Extracted data:

------------

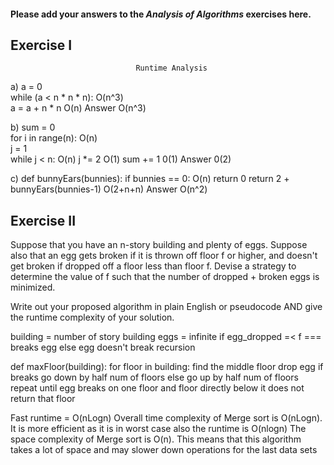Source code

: #### Please add your answers to the ***Analysis of  Algorithms*** exercises here.

## Exercise I

                                Runtime Analysis
a)  a = 0                       
    while (a < n * n * n):      O(n^3)    
      a = a + n * n             O(n)
                       Answer   O(n^3)    



b)  sum = 0                      
    for i in range(n):          O(n)       
      j = 1                     
      while j < n:              O(n)
        j *= 2                  O(1)
        sum += 1                0(1)
                       Answer   0(2)

c)  def bunnyEars(bunnies):
      if bunnies == 0:                  O(n)
        return 0
      return 2 + bunnyEars(bunnies-1)   O(2+n+n)
                       Answer           O(n^2)
      

## Exercise II

Suppose that you have an n-story building and plenty of eggs. Suppose also that an egg gets broken 
if it is thrown off floor f or higher, and doesn't get broken if dropped off a floor less than 
floor f. Devise a strategy to determine the value of f such that the number of dropped + broken eggs 
is minimized.

Write out your proposed algorithm in plain English or pseudocode AND give the runtime complexity 
of your solution.


building = number of story building
eggs = infinite
if egg_dropped =< f === breaks egg
else egg doesn't break
recursion


def maxFloor(building):
    for floor in building:
        find the middle floor
        drop egg
        if breaks go down by half num of floors
        else go up by half num of floors
        repeat until egg breaks on one floor and floor directly below it does not
        return that floor
        
        
Fast runtime = O(nLogn)
Overall time complexity of Merge sort is O(nLogn). It is more efficient as it is in worst case also the 
runtime is O(nlogn) The space complexity of Merge sort is O(n). This means that this algorithm takes a 
lot of space and may slower down operations for the last data sets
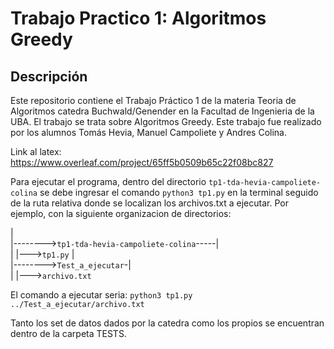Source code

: # Trabajo Practico 1: Algoritmos Greedy

## Descripción
Este repositorio contiene el Trabajo Práctico 1 de la materia Teoria de Algoritmos catedra Buchwald/Genender en la Facultad de Ingenieria de la UBA. El trabajo se trata sobre Algoritmos Greedy.
Este trabajo fue realizado por los alumnos Tomás Hevia, Manuel Campoliete y Andres Colina.

Link al latex: https://www.overleaf.com/project/65ff5b0509b65c22f08bc827

Para ejecutar el programa, dentro del directorio `tp1-tda-hevia-campoliete-colina` se debe ingresar el comando `python3 tp1.py` en la terminal seguido de la ruta relativa donde se localizan los archivos.txt a ejecutar. Por ejemplo, con la siguiente organizacion de directorios:

|  
|-------->`tp1-tda-hevia-campoliete-colina`-----|  
|                                               |--->`tp1.py`
|  
|-------->`Test_a_ejecutar`-|  
|                           |--->`archivo.txt`  

El comando a ejecutar seria: `python3 tp1.py ../Test_a_ejecutar/archivo.txt`

Tanto los set de datos dados por la catedra como los propios se encuentran dentro de la carpeta TESTS.
 

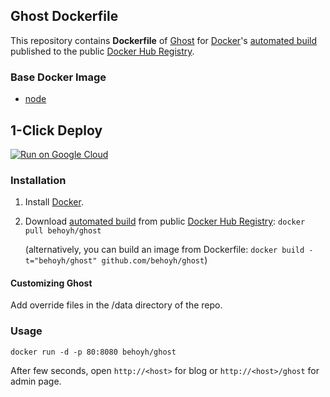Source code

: ## Ghost Dockerfile


This repository contains **Dockerfile** of [Ghost](https://www.ghost.org/) for [Docker](https://www.docker.com/)'s [automated build](https://registry.hub.docker.com/u/behoyh/ghost/) published to the public [Docker Hub Registry](https://registry.hub.docker.com/).


### Base Docker Image

* [node](https://hub.docker.com/_/node)

## 1-Click Deploy

[![Run on Google Cloud](https://storage.googleapis.com/cloudrun/button.svg)](https://console.cloud.google.com/cloudshell/editor?shellonly=true&cloudshell_image=gcr.io/cloudrun/button&cloudshell_git_repo=https://github.com/behoyh/ghost.git)

### Installation

1. Install [Docker](https://www.docker.com/).

2. Download [automated build](https://registry.hub.docker.com/u/behoyh/ghost/) from public [Docker Hub Registry](https://registry.hub.docker.com/): `docker pull behoyh/ghost`

   (alternatively, you can build an image from Dockerfile: `docker build -t="behoyh/ghost" github.com/behoyh/ghost`)

#### Customizing Ghost
   
   Add override files in the /data directory of the repo.

### Usage

    docker run -d -p 80:8080 behoyh/ghost

After few seconds, open `http://<host>` for blog or `http://<host>/ghost` for admin page.
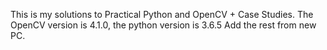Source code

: This is my solutions to Practical Python and OpenCV + Case Studies.
The OpenCV version is 4.1.0, the python version is 3.6.5
Add the rest from new PC.
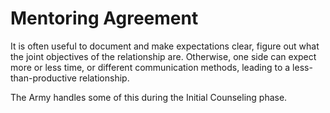 # Mentoring Agreement

It is often useful to document and make expectations clear, figure out what the joint objectives of the relationship are. Otherwise, one side can expect more or less time, or different communication methods, leading to a less-than-productive relationship.



The Army handles some of this during the Initial Counseling phase.

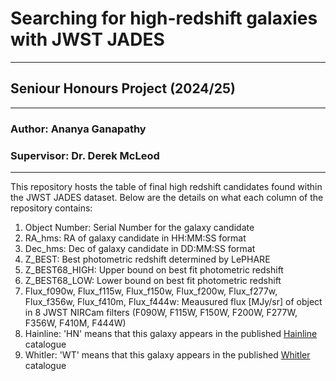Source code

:# Searching for high-redshift galaxies with JWST JADES
------
## Seniour Honours Project (2024/25)
------
### Author: Ananya Ganapathy
### Supervisor: Dr. Derek McLeod
------

This repository hosts the table of final high redshift candidates found within the JWST JADES dataset. Below are the details on what each column of the repository contains:

1. Object Number: Serial Number for the galaxy candidate
2. RA_hms: RA of galaxy candidate in HH:MM:SS format
3. Dec_hms: Dec of galaxy candidate in DD:MM:SS format
4. Z_BEST: Best photometric redshift determined by LePHARE
5. Z_BEST68_HIGH: Upper bound on best fit photometric redshift
6. Z_BEST68_LOW: Lower bound on best fit photometric redshift
7. Flux_f090w, Flux_f115w, Flux_f150w, Flux_f200w, Flux_f277w, Flux_f356w, Flux_f410m, Flux_f444w: Meausured flux [MJy/sr] of object in 8 JWST NIRCam filters (F090W, F115W, F150W, F200W, F277W, F356W, F410M, F444W)
8. Hainline: 'HN' means that this galaxy appears in the published [Hainline](https://arxiv.org/abs/2306.02468) catalogue
9. Whitler: 'WT' means that this galaxy appears in the published [Whitler](https://arxiv.org/abs/2501.00984) catalogue

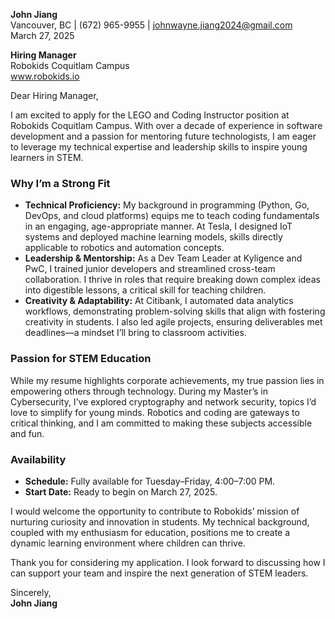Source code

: **John Jiang**  
Vancouver, BC | (672) 965-9955 | johnwayne.jiang2024@gmail.com  
March 27, 2025  

**Hiring Manager**  
Robokids Coquitlam Campus  
www.robokids.io  

Dear Hiring Manager,  

I am excited to apply for the LEGO and Coding Instructor position at Robokids Coquitlam Campus. With over a decade of experience in software development and a passion for mentoring future technologists, I am eager to leverage my technical expertise and leadership skills to inspire young learners in STEM.  

### **Why I’m a Strong Fit**  
- **Technical Proficiency:** My background in programming (Python, Go, DevOps, and cloud platforms) equips me to teach coding fundamentals in an engaging, age-appropriate manner. At Tesla, I designed IoT systems and deployed machine learning models, skills directly applicable to robotics and automation concepts.  
- **Leadership & Mentorship:** As a Dev Team Leader at Kyligence and PwC, I trained junior developers and streamlined cross-team collaboration. I thrive in roles that require breaking down complex ideas into digestible lessons, a critical skill for teaching children.  
- **Creativity & Adaptability:** At Citibank, I automated data analytics workflows, demonstrating problem-solving skills that align with fostering creativity in students. I also led agile projects, ensuring deliverables met deadlines—a mindset I’ll bring to classroom activities.  

### **Passion for STEM Education**  
While my resume highlights corporate achievements, my true passion lies in empowering others through technology. During my Master’s in Cybersecurity, I’ve explored cryptography and network security, topics I’d love to simplify for young minds. Robotics and coding are gateways to critical thinking, and I am committed to making these subjects accessible and fun.  

### **Availability**  
- **Schedule:** Fully available for Tuesday–Friday, 4:00–7:00 PM.  
- **Start Date:** Ready to begin on March 27, 2025.  

I would welcome the opportunity to contribute to Robokids’ mission of nurturing curiosity and innovation in students. My technical background, coupled with my enthusiasm for education, positions me to create a dynamic learning environment where children can thrive.  

Thank you for considering my application. I look forward to discussing how I can support your team and inspire the next generation of STEM leaders.  

Sincerely,  
**John Jiang**  
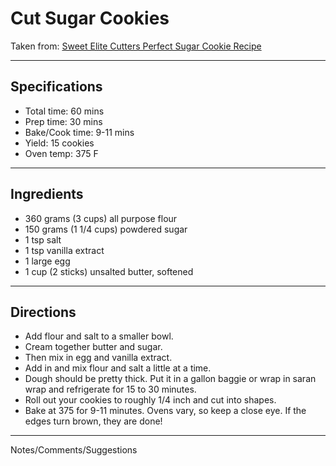 # Cut Sugar Cookies

Taken from:
[Sweet Elite Cutters Perfect Sugar Cookie Recipe](https://sweet-elite.com/perfect-sugar-cookie-recipe/)

---
## Specifications
- Total time: 60 mins
- Prep time: 30 mins
- Bake/Cook time: 9-11 mins
- Yield: 15 cookies
- Oven temp: 375 F


---
## Ingredients

- 360 grams (3 cups) all purpose flour
- 150 grams (1 1/4 cups) powdered sugar
- 1 tsp salt
- 1 tsp vanilla extract
- 1 large egg
- 1 cup (2 sticks) unsalted butter, softened


---
## Directions

- Add flour and salt to a smaller bowl.
- Cream together butter and sugar.
- Then mix in egg and vanilla extract.
- Add in and mix flour and salt a little at a time.
- Dough should be pretty thick. Put it in a gallon baggie or wrap in saran wrap and refrigerate for 15 to 30 minutes.
- Roll out your cookies to roughly 1/4 inch and cut into shapes.
- Bake at 375 for 9-11 minutes. Ovens vary, so keep a close eye. If the edges turn brown, they are done!


---
Notes/Comments/Suggestions

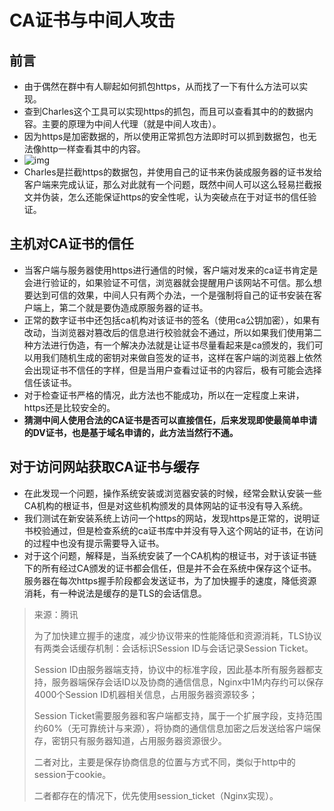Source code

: # CA证书与中间人攻击



## 前言

+ 由于偶然在群中有人聊起如何抓包https，从而找了一下有什么方法可以实现。
+ 查到Charles这个工具可以实现https的抓包，而且可以查看其中的的数据内容。主要的原理为中间人代理（就是中间人攻击）。
+ 因为https是加密数据的，所以使用正常抓包方法即时可以抓到数据包，也无法像http一样查看其中的内容。
+ ![img](https://dylanblog.oss-cn-beijing.aliyuncs.com/2018-12-29-CA-certificate-and-middleman-attack/20180521084049872)
+ Charles是拦截https的数据包，并使用自己的证书来伪装成服务器的证书发给客户端来完成认证，那么对此就有一个问题，既然中间人可以这么轻易拦截报文并伪装，怎么还能保证https的安全性呢，认为突破点在于对证书的信任验证。

## 主机对CA证书的信任

+ 当客户端与服务器使用https进行通信的时候，客户端对发来的ca证书肯定是会进行验证的，如果验证不可信，浏览器就会提醒用户该网站不可信。那么想要达到可信的效果，中间人只有两个办法，一个是强制将自己的证书安装在客户端上，第二个就是要伪造成原服务器的证书。
+ 正常的数字证书中还包括ca机构对该证书的签名（使用ca公钥加密），如果有改动，当浏览器对篡改后的信息进行校验就会不通过，所以如果我们使用第二种方法进行伪造，有一个解决办法就是让证书尽量看起来是ca颁发的，我们可以用我们随机生成的密钥对来做自签发的证书，这样在客户端的浏览器上依然会出现证书不信任的字样，但是当用户查看过证书的内容后，极有可能会选择信任该证书。
+ 对于检查证书严格的情况，此方法也不能成功，所以在一定程度上来讲，https还是比较安全的。
+ **猜测中间人使用合法的CA证书是否可以直接信任，后来发现即使最简单申请的DV证书，也是基于域名申请的，此方法当然行不通。**

## 对于访问网站获取CA证书与缓存

+ 在此发现一个问题，操作系统安装或浏览器安装的时候，经常会默认安装一些CA机构的根证书，但是对这些机构颁发的具体网站的证书没有导入系统。
+ 我们测试在新安装系统上访问一个https的网站，发现https是正常的，说明证书校验通过，但是检查系统的ca证书库中并没有导入这个网站的证书，在访问的过程中也没有提示需要导入证书。
+ 对于这个问题，解释是，当系统安装了一个CA机构的根证书，对于该证书链下的所有经过CA颁发的证书都会信任，但是并不会在系统中保存这个证书。服务器在每次https握手阶段都会发送证书，为了加快握手的速度，降低资源消耗，有一种说法是缓存的是TLS的会话信息。

> 来源：腾讯
>
> 为了加快建立握手的速度，减少协议带来的性能降低和资源消耗，TLS协议有两类会话缓存机制：会话标识Session ID与会话记录Session Ticket。
>
> Session ID由服务器端支持，协议中的标准字段，因此基本所有服务器都支持，服务器端保存会话ID以及协商的通信信息，Nginx中1M内存约可以保存4000个Session ID机器相关信息，占用服务器资源较多；
>
> Session Ticket需要服务器和客户端都支持，属于一个扩展字段，支持范围约60%（无可靠统计与来源），将协商的通信信息加密之后发送给客户端保存，密钥只有服务器知道，占用服务器资源很少。
>
> 二者对比，主要是保存协商信息的位置与方式不同，类似于http中的session于cookie。
>
> 二者都存在的情况下，优先使用session_ticket（Nginx实现）。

------------

Requirement: Your copy should hold only the lines above from the one containing "### Author: Ananya Ganapathy" through the one containing "### **Why I’m a Strong Fit**", exactly as written and free of pictures.

Answer below:
### Author: Ananya Ganapathy
### Supervisor: Dr. Derek McLeod
------

This repository hosts the table of final high redshift candidates found within the JWST JADES dataset. Below are the details on what each column of the repository contains:

1. Object Number: Serial Number for the galaxy candidate
2. RA_hms: RA of galaxy candidate in HH:MM:SS format
3. Dec_hms: Dec of galaxy candidate in DD:MM:SS format
4. Z_BEST: Best photometric redshift determined by LePHARE
5. Z_BEST68_HIGH: Upper bound on best fit photometric redshift
6. Z_BEST68_LOW: Lower bound on best fit photometric redshift
7. Flux_f090w, Flux_f115w, Flux_f150w, Flux_f200w, Flux_f277w, Flux_f356w, Flux_f410m, Flux_f444w: Meausured flux [MJy/sr] of object in 8 JWST NIRCam filters (F090W, F115W, F150W, F200W, F277W, F356W, F410M, F444W)
8. Hainline: 'HN' means that this galaxy appears in the published [Hainline](https://arxiv.org/abs/2306.02468) catalogue
9. Whitler: 'WT' means that this galaxy appears in the published [Whitler](https://arxiv.org/abs/2501.00984) catalogue

Source code

: **John Jiang**  
Vancouver, BC | (672) 965-9955 | johnwayne.jiang2024@gmail.com  
March 27, 2025  

**Hiring Manager**  
Robokids Coquitlam Campus  
www.robokids.io  

Dear Hiring Manager,  

I am excited to apply for the LEGO and Coding Instructor position at Robokids Coquitlam Campus. With over a decade of experience in software development and a passion for mentoring future technologists, I am eager to leverage my technical expertise and leadership skills to inspire young learners in STEM.  

### **Why I’m a Strong Fit**  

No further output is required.